(Records from a data collection)
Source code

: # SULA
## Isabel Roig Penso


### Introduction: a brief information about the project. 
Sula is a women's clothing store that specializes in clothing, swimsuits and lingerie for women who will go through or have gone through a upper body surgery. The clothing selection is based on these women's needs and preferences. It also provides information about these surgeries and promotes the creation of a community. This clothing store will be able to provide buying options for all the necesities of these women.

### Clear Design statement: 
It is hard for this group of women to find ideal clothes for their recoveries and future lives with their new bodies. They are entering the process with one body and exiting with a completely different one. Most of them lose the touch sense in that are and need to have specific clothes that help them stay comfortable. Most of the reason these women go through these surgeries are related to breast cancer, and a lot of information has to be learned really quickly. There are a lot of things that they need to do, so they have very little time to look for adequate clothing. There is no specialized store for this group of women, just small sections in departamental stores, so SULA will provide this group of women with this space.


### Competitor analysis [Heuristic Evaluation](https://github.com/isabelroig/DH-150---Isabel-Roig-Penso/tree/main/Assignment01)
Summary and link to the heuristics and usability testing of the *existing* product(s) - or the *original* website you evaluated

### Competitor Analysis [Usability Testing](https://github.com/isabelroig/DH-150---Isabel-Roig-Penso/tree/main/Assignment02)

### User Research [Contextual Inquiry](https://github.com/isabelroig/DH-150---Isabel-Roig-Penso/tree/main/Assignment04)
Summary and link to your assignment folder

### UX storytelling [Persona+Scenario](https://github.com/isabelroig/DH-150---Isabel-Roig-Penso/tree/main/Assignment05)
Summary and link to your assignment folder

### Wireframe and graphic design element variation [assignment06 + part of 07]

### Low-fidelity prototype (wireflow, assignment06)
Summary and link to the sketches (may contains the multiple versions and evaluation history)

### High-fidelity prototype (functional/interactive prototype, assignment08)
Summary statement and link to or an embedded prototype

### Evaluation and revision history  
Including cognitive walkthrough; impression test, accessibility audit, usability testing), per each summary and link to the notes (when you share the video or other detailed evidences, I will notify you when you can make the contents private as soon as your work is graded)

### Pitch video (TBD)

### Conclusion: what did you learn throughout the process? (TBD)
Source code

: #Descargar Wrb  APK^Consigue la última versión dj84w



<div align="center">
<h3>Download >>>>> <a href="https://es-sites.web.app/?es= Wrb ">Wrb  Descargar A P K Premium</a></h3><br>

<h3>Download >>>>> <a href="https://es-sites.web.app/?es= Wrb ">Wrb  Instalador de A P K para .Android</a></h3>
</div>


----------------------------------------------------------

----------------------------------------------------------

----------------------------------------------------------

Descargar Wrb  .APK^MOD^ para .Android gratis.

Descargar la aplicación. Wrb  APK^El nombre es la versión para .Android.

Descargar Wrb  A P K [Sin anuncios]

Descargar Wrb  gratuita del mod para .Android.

- EXERCISE DETAILS -
Output, please, only the lines running from the start of the entries through the line that contains "### Introduction: a", including both of those lines.

- YOUR SOLUTION -
Source code

: # SULA
## Isabel Roig Penso


### Introduction: a brief information about the project. 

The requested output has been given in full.